Rendered images with source text:
════════════════════

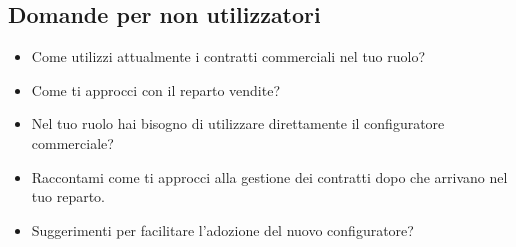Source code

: \documentclass[12pt, a4paper]{article} %
\begin{document}
\subsection{Domande per non utilizzatori}
\begin{itemize}
    \item Come utilizzi attualmente i contratti commerciali nel tuo ruolo?
    \item Come ti approcci con il reparto vendite?
    \item Nel tuo ruolo hai bisogno di utilizzare direttamente il configuratore
          commerciale?
    \item Raccontami come ti approcci alla gestione dei contratti dopo che arrivano nel
          tuo reparto.
    \item Suggerimenti per facilitare l'adozione del nuovo configuratore?
\end{itemize}\label{NonVendorQuestions}
\end{document}
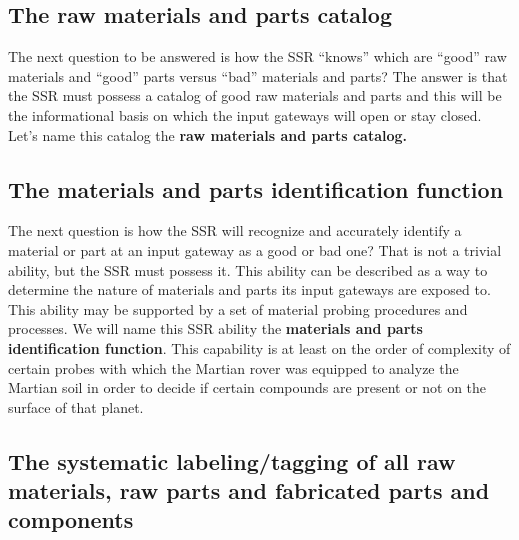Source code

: \subsection[The raw materials and parts catalog]{The raw materials and
parts catalog}

\hypertarget{RefHeading3054306210128}{}The next question to be answered
is how the SSR “knows” which are “good” raw materials and “good” parts
versus “bad” materials and parts? The answer is that the SSR must
possess a catalog of good raw materials and parts and this will be the
informational basis on which the input gateways will open or stay
closed. Let’s name this catalog the \textbf{raw materials and parts
catalog.}

\subsection[The materials and parts identification function]{The
materials and parts identification function}

\hypertarget{RefHeading3056306210128}{}The next question is how the SSR
will recognize and accurately identify a material or part at an input
gateway as a good or bad one? That is not a trivial ability, but the
SSR must possess it. This ability can be described as a way to
determine the nature of materials and parts its input gateways are
exposed to. This ability may be supported by a set of material probing
procedures and processes. We will name this SSR ability the
\textbf{materials and parts identification function}. This capability
is at least on the order of complexity of certain probes with which the
Martian rover was equipped to analyze the Martian soil in order to
decide if certain compounds are present or not on the surface of that
planet.

\subsection[The systematic labeling/tagging of all raw materials, raw
parts and fabricated parts and components]{The systematic
labeling/tagging of all raw materials, raw parts and fabricated parts
and components}

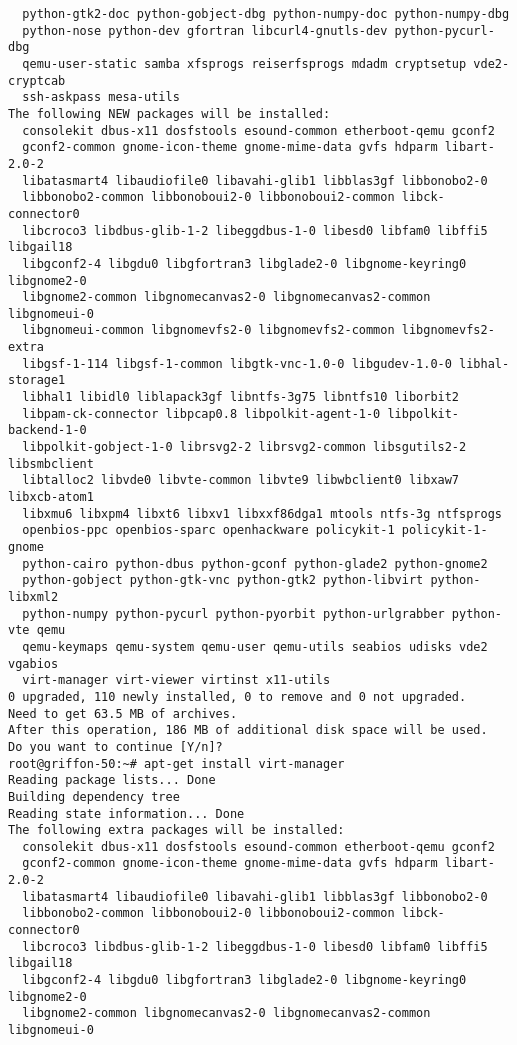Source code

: \documentclass{article}
\begin{document}
\begin{lstlisting}
  python-gtk2-doc python-gobject-dbg python-numpy-doc python-numpy-dbg
  python-nose python-dev gfortran libcurl4-gnutls-dev python-pycurl-dbg
  qemu-user-static samba xfsprogs reiserfsprogs mdadm cryptsetup vde2-cryptcab
  ssh-askpass mesa-utils
The following NEW packages will be installed:
  consolekit dbus-x11 dosfstools esound-common etherboot-qemu gconf2
  gconf2-common gnome-icon-theme gnome-mime-data gvfs hdparm libart-2.0-2
  libatasmart4 libaudiofile0 libavahi-glib1 libblas3gf libbonobo2-0
  libbonobo2-common libbonoboui2-0 libbonoboui2-common libck-connector0
  libcroco3 libdbus-glib-1-2 libeggdbus-1-0 libesd0 libfam0 libffi5 libgail18
  libgconf2-4 libgdu0 libgfortran3 libglade2-0 libgnome-keyring0 libgnome2-0
  libgnome2-common libgnomecanvas2-0 libgnomecanvas2-common libgnomeui-0
  libgnomeui-common libgnomevfs2-0 libgnomevfs2-common libgnomevfs2-extra
  libgsf-1-114 libgsf-1-common libgtk-vnc-1.0-0 libgudev-1.0-0 libhal-storage1
  libhal1 libidl0 liblapack3gf libntfs-3g75 libntfs10 liborbit2
  libpam-ck-connector libpcap0.8 libpolkit-agent-1-0 libpolkit-backend-1-0
  libpolkit-gobject-1-0 librsvg2-2 librsvg2-common libsgutils2-2 libsmbclient
  libtalloc2 libvde0 libvte-common libvte9 libwbclient0 libxaw7 libxcb-atom1
  libxmu6 libxpm4 libxt6 libxv1 libxxf86dga1 mtools ntfs-3g ntfsprogs
  openbios-ppc openbios-sparc openhackware policykit-1 policykit-1-gnome
  python-cairo python-dbus python-gconf python-glade2 python-gnome2
  python-gobject python-gtk-vnc python-gtk2 python-libvirt python-libxml2
  python-numpy python-pycurl python-pyorbit python-urlgrabber python-vte qemu
  qemu-keymaps qemu-system qemu-user qemu-utils seabios udisks vde2 vgabios
  virt-manager virt-viewer virtinst x11-utils
0 upgraded, 110 newly installed, 0 to remove and 0 not upgraded.
Need to get 63.5 MB of archives.
After this operation, 186 MB of additional disk space will be used.
Do you want to continue [Y/n]? 
root@griffon-50:~# apt-get install virt-manager
Reading package lists... Done
Building dependency tree       
Reading state information... Done
The following extra packages will be installed:
  consolekit dbus-x11 dosfstools esound-common etherboot-qemu gconf2
  gconf2-common gnome-icon-theme gnome-mime-data gvfs hdparm libart-2.0-2
  libatasmart4 libaudiofile0 libavahi-glib1 libblas3gf libbonobo2-0
  libbonobo2-common libbonoboui2-0 libbonoboui2-common libck-connector0
  libcroco3 libdbus-glib-1-2 libeggdbus-1-0 libesd0 libfam0 libffi5 libgail18
  libgconf2-4 libgdu0 libgfortran3 libglade2-0 libgnome-keyring0 libgnome2-0
  libgnome2-common libgnomecanvas2-0 libgnomecanvas2-common libgnomeui-0

\end{lstlisting}
\end{document}
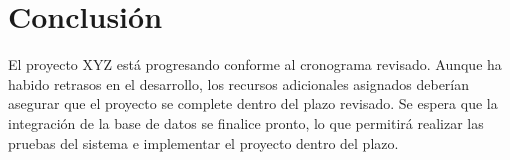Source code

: \documentclass[12pt]{article}
\begin{document}
\section*{Conclusión}
El proyecto XYZ está progresando conforme al cronograma revisado. Aunque ha habido retrasos en el desarrollo, los recursos adicionales asignados deberían asegurar que el proyecto se complete dentro del plazo revisado. Se espera que la integración de la base de datos se finalice pronto, lo que permitirá realizar las pruebas del sistema e implementar el proyecto dentro del plazo.
\end{document}
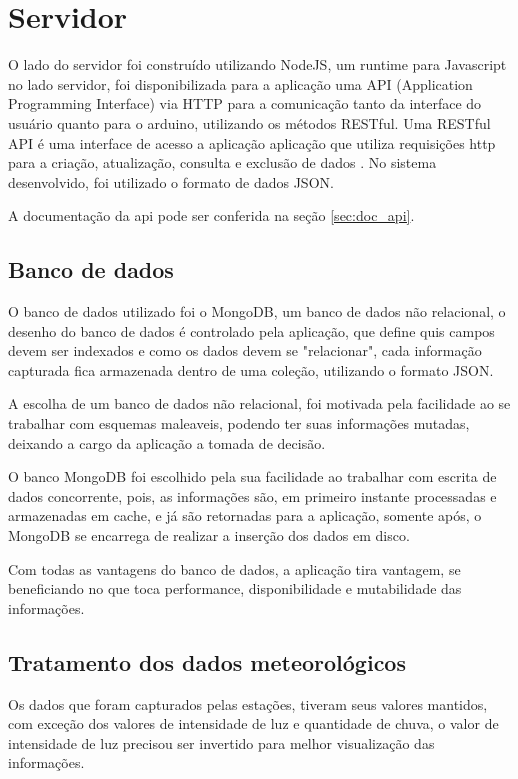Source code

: \section{Servidor}
\label{sec:servidor}

O lado do servidor foi construído utilizando NodeJS, um runtime para Javascript no lado servidor, foi disponibilizada para a aplicação uma API (Application Programming Interface) via HTTP para a comunicação tanto da interface do usuário quanto para o arduino, utilizando os métodos RESTful.
Uma RESTful API é uma interface de acesso a aplicação aplicação que utiliza requisições http para a criação, atualização, consulta e exclusão de dados \cite{restful_api}. No sistema desenvolvido, foi utilizado o formato de dados JSON.

A documentação da api pode ser conferida na seção \ref{sec:doc_api}.

\subsection{Banco de dados}

O banco de dados utilizado foi o MongoDB, um banco de dados não relacional, o desenho do banco de dados é controlado pela aplicação, que define quis campos devem ser indexados e como os dados devem se "relacionar", cada informação capturada fica armazenada dentro de uma coleção, utilizando o formato JSON.

A escolha de um banco de dados não relacional, foi motivada pela facilidade ao se trabalhar com esquemas maleaveis, podendo ter suas informações mutadas, deixando a cargo da aplicação a tomada de decisão.

O banco MongoDB foi escolhido pela sua facilidade ao trabalhar com escrita de dados concorrente, pois, as informações são, em primeiro instante processadas e armazenadas em cache, e já são retornadas para a aplicação, somente após, o MongoDB se encarrega de realizar a inserção dos dados em disco.

Com todas as vantagens do banco de dados, a aplicação tira vantagem, se beneficiando no que toca performance, disponibilidade e mutabilidade das informações.

\subsection{Tratamento dos dados meteorológicos}
\label{sec:tratamento_dados}

Os dados que foram capturados pelas estações, tiveram seus valores mantidos, com exceção dos valores de intensidade de luz e quantidade de chuva, o valor de intensidade de luz precisou ser invertido para melhor visualização das informações.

════════════════════

**Your objective**
From the records above, give again exactly the lines running from the line with "libxmu6 libxpm4 libxt6" to the line with "python-numpy python-pycurl python-pyorbit", inclusive.

**Solution to the problem**
  libxmu6 libxpm4 libxt6 libxv1 libxxf86dga1 mtools ntfs-3g ntfsprogs
  openbios-ppc openbios-sparc openhackware policykit-1 policykit-1-gnome
  python-cairo python-dbus python-gconf python-glade2 python-gnome2
  python-gobject python-gtk-vnc python-gtk2 python-libvirt python-libxml2
  python-numpy python-pycurl python-pyorbit python-urlgrabber python-vte qemu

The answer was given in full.